- TASK GOAL
When the string "BlockingMC" appears in a line of the records, show the whole line.

- INFORMATION
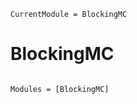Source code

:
 ```@meta
CurrentModule = BlockingMC
```

# BlockingMC

```@index
```

```@autodocs
Modules = [BlockingMC]
```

- RESPONSE
CurrentModule = BlockingMC
# BlockingMC
Modules = [BlockingMC]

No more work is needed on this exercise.